AmbienteDiritto.it Copyright © Ambiente Diritto.it
Legislazione giurisprudenza Per altre sentenze vedi: Sentenze per esteso
REPUBBLICA ITALIANA
IN NOME DEL POPOLO ITALIANO
Il Consiglio di Stato in sede giurisdizionale
(Sezione Quarta) ha pronunciato la seguente
D E C I S I O N E
sul ricorso in appello n. 3836 del 2002 proposto dal Comune di Borgo San
Lorenzo, in persona del Sindaco, rappresentato e difeso dagli avvocati Fabio
Lorenzoni e Francesco Grignoli, domiciliato in Roma, presso lo studio del primo,
via del Viminale 43
c o n t r o
il Monastero di Santa Caterina da Siena, in persona della legale rappresentante,
rappresentato e difeso dall’avvocato Felix Hofer, domiciliato in Roma, presso lo
studio del dott. Gian Marco Grez, Lungotevere Flaminio 46, pal.IV
per la riforma
della sentenza del Tribunale Amministrativo Regionale della Toscana, 12 febbraio
2002 n. 210
Visto il ricorso con i relativi allegati;
Visto l’atto di costituzione in giudizio e appello incidentale condizionato del
Monastero di Santa Caterina;
Viste le memorie prodotte dalle parti a sostegno delle rispettive difese;
Visti gli atti tutti della causa;
Relatore alla pubblica udienza del 4 marzo 2003 il Consigliere Filippo Patroni
Griffi; uditi per le parti gli Avv.ti F. Lorenzoni ed Hofer Felix;
Ritenuto e considerato in fatto e in diritto quanto segue:
F A T T O
Il Tribunale amministrativo regionale per la Toscana, con sentenza 12 febbraio
2002 n. 210, ha annullato la deliberazione del Consiglio comunale di Borgo San
Lorenzo 29 dicembre 1993 n. 180 e il decreto del Sindaco 8 agosto 1994 n. 3,
recanti, rispettivamente, l’approvazione del progetto esecutivo per la
realizzazione del “Parco della Misericordia” e l’occupazione di urgenza di
un’area di proprietà dell’ente appellato.

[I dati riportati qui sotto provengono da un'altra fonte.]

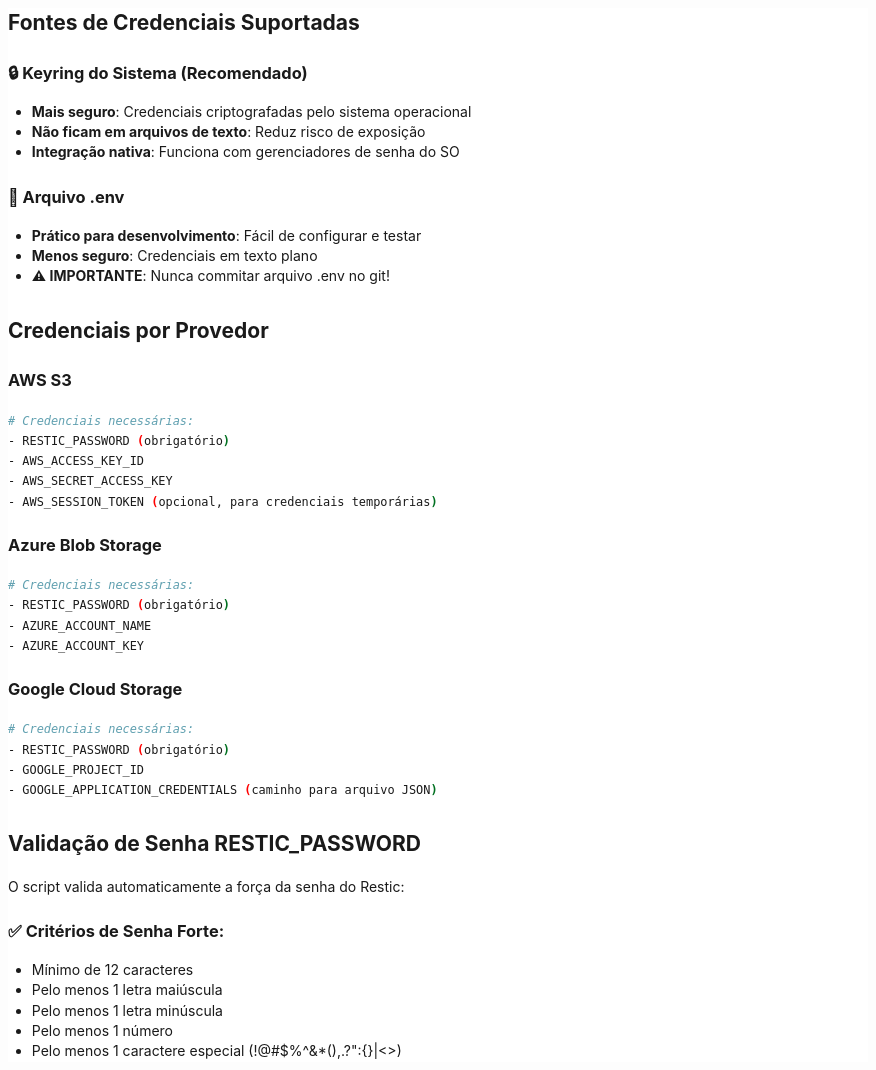 ## Fontes de Credenciais Suportadas

### 🔒 Keyring do Sistema (Recomendado)
- **Mais seguro**: Credenciais criptografadas pelo sistema operacional
- **Não ficam em arquivos de texto**: Reduz risco de exposição
- **Integração nativa**: Funciona com gerenciadores de senha do SO

### 📝 Arquivo .env
- **Prático para desenvolvimento**: Fácil de configurar e testar
- **Menos seguro**: Credenciais em texto plano
- **⚠️ IMPORTANTE**: Nunca commitar arquivo .env no git!

## Credenciais por Provedor

### AWS S3
```bash
# Credenciais necessárias:
- RESTIC_PASSWORD (obrigatório)
- AWS_ACCESS_KEY_ID
- AWS_SECRET_ACCESS_KEY
- AWS_SESSION_TOKEN (opcional, para credenciais temporárias)
```

### Azure Blob Storage
```bash
# Credenciais necessárias:
- RESTIC_PASSWORD (obrigatório)
- AZURE_ACCOUNT_NAME
- AZURE_ACCOUNT_KEY
```

### Google Cloud Storage
```bash
# Credenciais necessárias:
- RESTIC_PASSWORD (obrigatório)
- GOOGLE_PROJECT_ID
- GOOGLE_APPLICATION_CREDENTIALS (caminho para arquivo JSON)
```

## Validação de Senha RESTIC_PASSWORD

O script valida automaticamente a força da senha do Restic:

### ✅ Critérios de Senha Forte:
- Mínimo de 12 caracteres
- Pelo menos 1 letra maiúscula
- Pelo menos 1 letra minúscula
- Pelo menos 1 número
- Pelo menos 1 caractere especial (!@#$%^&*(),.?":{}|<>)
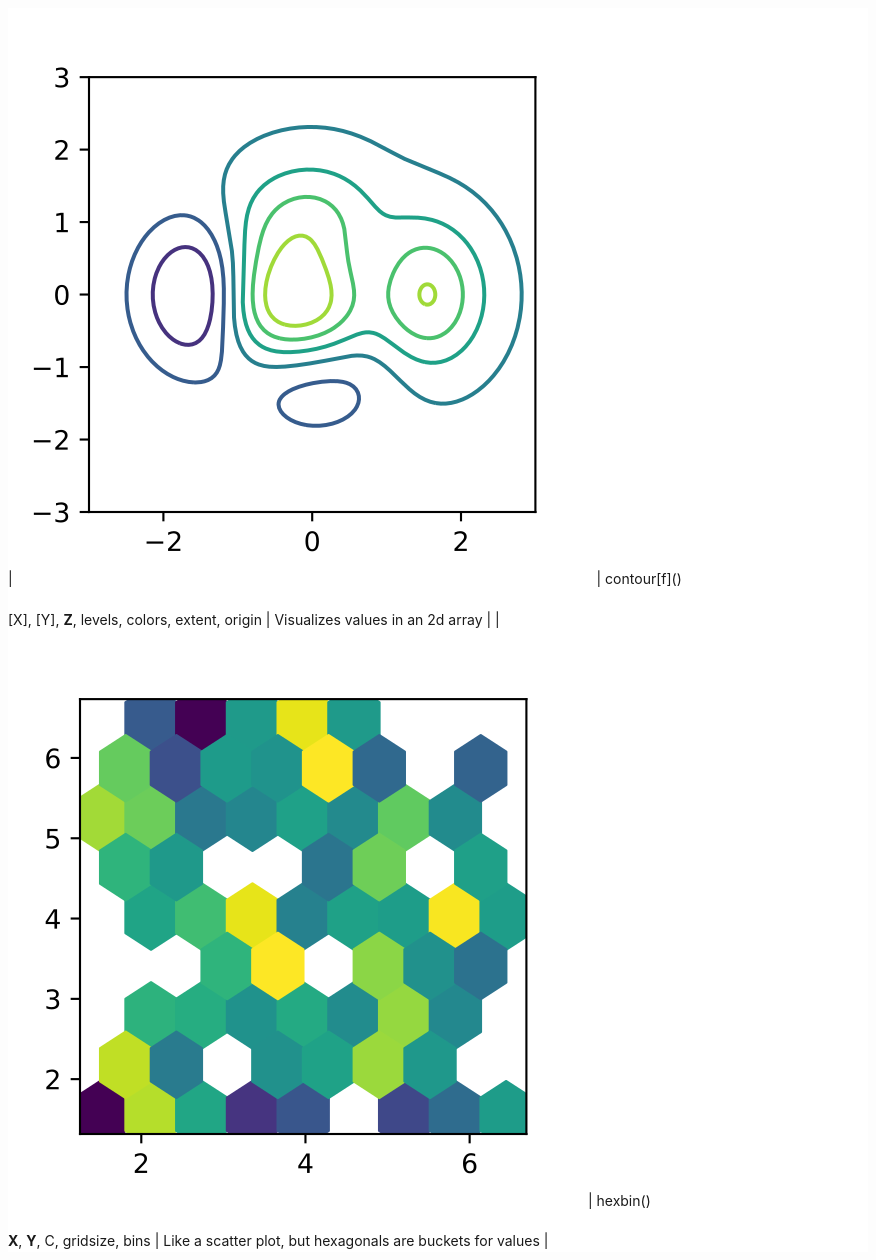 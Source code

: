 | ![Contour Plot](./img/contour-plot.svg "Contour Plot") | contour\[f]() <br><br> \[X], \[Y], **Z**, levels, colors, extent, origin | Visualizes values in an 2d array |
| ![Hex Plot](./img/hex-plot.svg "Hex Plot") | hexbin() <br><br> **X**, **Y**, C, gridsize, bins  | Like a scatter plot, but hexagonals are buckets for values |
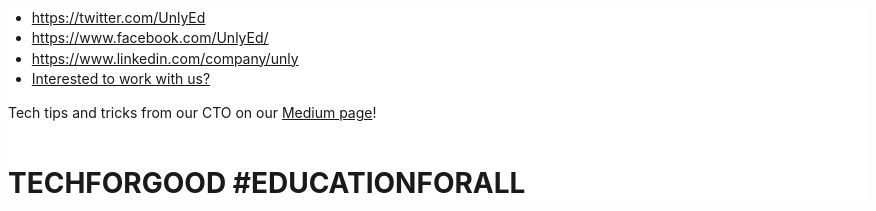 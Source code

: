 - https://twitter.com/UnlyEd
- https://www.facebook.com/UnlyEd/
- https://www.linkedin.com/company/unly
- [Interested to work with us?](https://jobs.zenploy.io/unly/about)

Tech tips and tricks from our CTO on our [Medium page](https://medium.com/unly-org/tech/home)!

# TECHFORGOOD #EDUCATIONFORALL
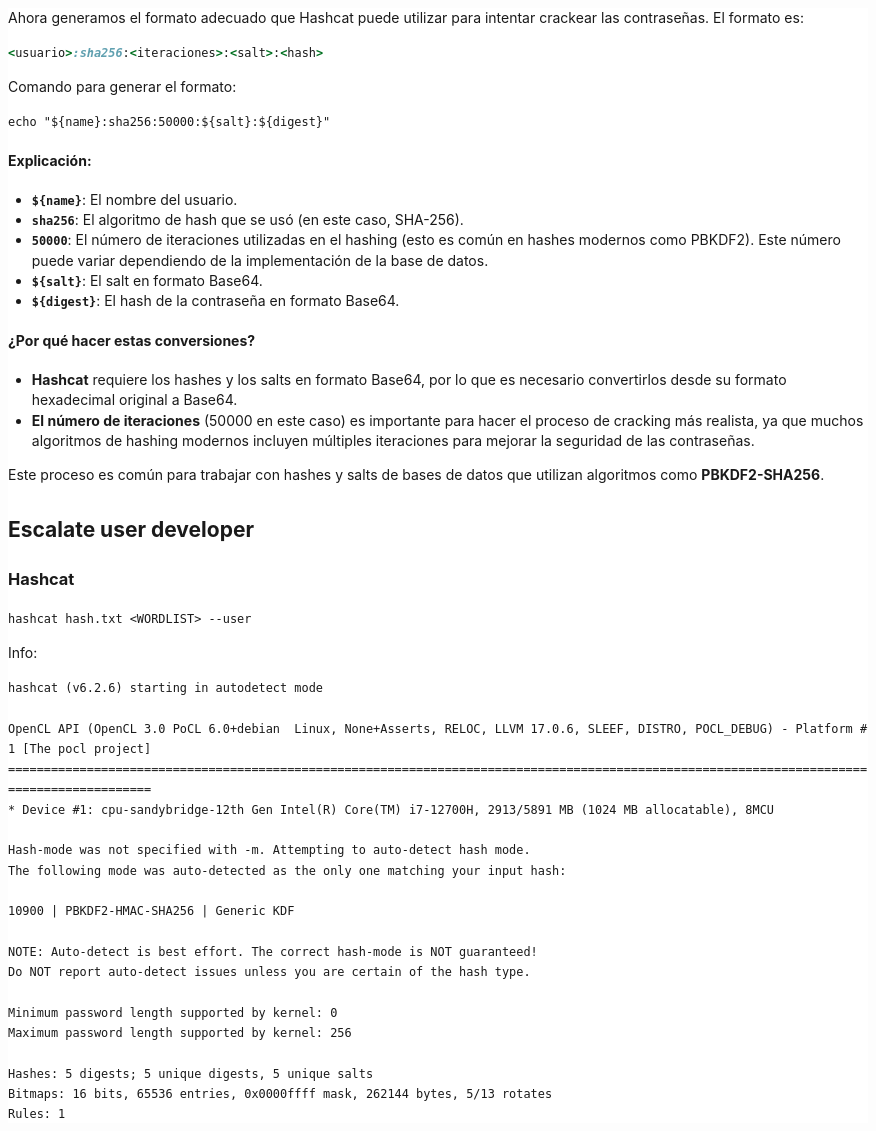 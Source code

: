 Ahora generamos el formato adecuado que Hashcat puede utilizar para intentar crackear las contraseñas. El formato es:

```ruby
<usuario>:sha256:<iteraciones>:<salt>:<hash>
```

Comando para generar el formato:

```shell
echo "${name}:sha256:50000:${salt}:${digest}"
```

#### **Explicación**:

* **`${name}`**: El nombre del usuario.
* **`sha256`**: El algoritmo de hash que se usó (en este caso, SHA-256).
* **`50000`**: El número de iteraciones utilizadas en el hashing (esto es común en hashes modernos como PBKDF2). Este número puede variar dependiendo de la implementación de la base de datos.
* **`${salt}`**: El salt en formato Base64.
* **`${digest}`**: El hash de la contraseña en formato Base64.

#### **¿Por qué hacer estas conversiones?**

* **Hashcat** requiere los hashes y los salts en formato Base64, por lo que es necesario convertirlos desde su formato hexadecimal original a Base64.
* **El número de iteraciones** (50000 en este caso) es importante para hacer el proceso de cracking más realista, ya que muchos algoritmos de hashing modernos incluyen múltiples iteraciones para mejorar la seguridad de las contraseñas.

Este proceso es común para trabajar con hashes y salts de bases de datos que utilizan algoritmos como **PBKDF2-SHA256**.

## Escalate user developer

### Hashcat

```shell
hashcat hash.txt <WORDLIST> --user
```

Info:

```
hashcat (v6.2.6) starting in autodetect mode

OpenCL API (OpenCL 3.0 PoCL 6.0+debian  Linux, None+Asserts, RELOC, LLVM 17.0.6, SLEEF, DISTRO, POCL_DEBUG) - Platform #1 [The pocl project]
============================================================================================================================================
* Device #1: cpu-sandybridge-12th Gen Intel(R) Core(TM) i7-12700H, 2913/5891 MB (1024 MB allocatable), 8MCU

Hash-mode was not specified with -m. Attempting to auto-detect hash mode.
The following mode was auto-detected as the only one matching your input hash:

10900 | PBKDF2-HMAC-SHA256 | Generic KDF

NOTE: Auto-detect is best effort. The correct hash-mode is NOT guaranteed!
Do NOT report auto-detect issues unless you are certain of the hash type.

Minimum password length supported by kernel: 0
Maximum password length supported by kernel: 256

Hashes: 5 digests; 5 unique digests, 5 unique salts
Bitmaps: 16 bits, 65536 entries, 0x0000ffff mask, 262144 bytes, 5/13 rotates
Rules: 1

```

La sentenza è impugnata dal Comune di Borgo San Lorenzo.
Resiste il Monastero di Santa Caterina, il quale propone in via subordinata
appello incidentale in relazione a censure del ricorso originario assorbite dal
primo giudice.
All’udienza del 4 marzo 2003, la causa è stata decisa.
D I R I T T O
1. Sono impugnati i provvedimenti del Comune di Borgo San Lorenzo aventi ad
oggetto l’approvazione del progetto esecutivo per la realizzazione del “Parco
della Misericordia” e l’occupazione di urgenza di un’area di proprietà
dell’appellato Monastero di Santa Caterina.
La sentenza ha annullato i provvedimenti per violazione dell’articolo 13 della
legge n. 2359 del 1865, in quanto non sono stati fissati i termini di inizio e
conclusione dei lavori e delle procedure di esproprio. Il Tribunale
amministrativo ha, preliminarmente, respinto alcune eccezioni concernenti la
tardività del ricorso e la sua inammissibilità, eccezioni che l’appellante
ripropone nel presente grado di giudizio.
L’appello è infondato.
2. Con la prima censura l’appellante, nel riproporre la censura di tardività del
ricorso di primo grado, contesta l’assunto del primo giudice, secondo cui il
termine per l’impugnazione della delibera di approvazione del progetto esecutivo
non decorre in mancanza di notificazione al soggetto interessato.
La censura va disattesa.
Il ricorso è tempestivo rispetto alla nota 29 luglio 1994, notificata il 4
agosto, di comunicazione dell’avvenuto deposito degli atti preliminari alla
procedura di esproprio. E’ altresì tempestivo rispetto all’approvazione della
variante di piano, come deduce il Monastero.
Non sono state, invece, comunicate all’appellato le delibere di approvazione del
progetto ai sensi dell’articolo 1 della legge n. 1 del 1978 e di presa d’atto
della mancata presentazione di osservazioni al progetto medesimo.
Ne consegue – per costante giurisprudenza della Sezione (IV, 14 giugno 2001 n.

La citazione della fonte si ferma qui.